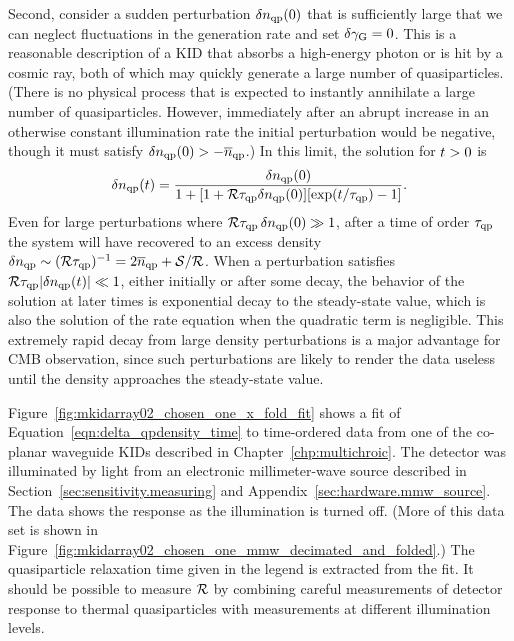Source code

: Second, consider a sudden perturbation $\delta n_{\mathrm{qp}}(0)$ that is sufficiently large that we can neglect fluctuations in the generation rate and set
$\delta\gamma_{\mathrm{G}} = 0$.
This is a reasonable description of a KID that absorbs a high-energy photon or is hit by a cosmic ray, both of which may quickly generate a large number of quasiparticles.
(There is no physical process that is expected to instantly annihilate a large number of quasiparticles.
However, immediately after an abrupt increase in an otherwise constant illumination rate the initial perturbation would be negative, though it must satisfy
$\delta n_{\mathrm{qp}}(0) > -\overline{n}_{\mathrm{qp}}$.)
In this limit, the solution for $t > 0$ is 
\begin{equation}
\delta n_{\mathrm{qp}}(t)
  =
  \frac{\delta n_{\mathrm{qp}}(0)}
  {1 + [1 + \mathcal{R} \tau_{\mathrm{qp}} \delta n_{\mathrm{qp}}(0)] 
  [\exp(t / \tau_{\mathrm{qp}}) - 1]}.
\label{eqn:delta_qpdensity_time}
\end{equation}
Even for large perturbations where $\mathcal{R} \tau_{\mathrm{qp}} \, \delta n_{\mathrm{qp}}(0) \gg 1$, after a time of order $\tau_{\mathrm{qp}}$ the system will have recovered to an excess density $\delta n_{\mathrm{qp}} \sim (\mathcal{R} \tau_{\mathrm{qp}})^{-1} = 2 \overline{n}_{\mathrm{qp}} + \mathcal{S} / \mathcal{R}$.
When a perturbation satisfies
$\mathcal{R} \tau_{\mathrm{qp}} |\delta n_{\mathrm{qp}}(t)| \ll 1$,
either initially or after some decay, the behavior of the solution at later times is exponential decay to the steady-state value, which is also the solution of the rate equation when the quadratic term is negligible.
This extremely rapid decay from large density perturbations is a major advantage for CMB observation, since such perturbations are likely to render the data useless until the density approaches the steady-state value.

Figure~\ref{fig:mkidarray02_chosen_one_x_fold_fit} shows a fit of Equation~\ref{eqn:delta_qpdensity_time} to time-ordered data from one of the co-planar waveguide KIDs described in Chapter~\ref{chp:multichroic}.
The detector was illuminated by light from an electronic millimeter-wave source described in Section~\ref{sec:sensitivity.measuring} and Appendix~\ref{sec:hardware.mmw_source}.
The data shows the response as the illumination is turned off.
(More of this data set is shown in Figure~\ref{fig:mkidarray02_chosen_one_mmw_decimated_and_folded}.)
The quasiparticle relaxation time given in the legend is extracted from the fit.
It should be possible to measure $\mathcal{R}$ by combining careful measurements of detector response to thermal quasiparticles with measurements at different illumination levels.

--

Problem to work on = If the string "decay" is in a line of the entries, pick that line out.

Written answer =
either initially or after some decay, the behavior of the solution at later times is exponential decay to the steady-state value, which is also the solution of the rate equation when the quadratic term is negligible.
This extremely rapid decay from large density perturbations is a major advantage for CMB observation, since such perturbations are likely to render the data useless until the density approaches the steady-state value.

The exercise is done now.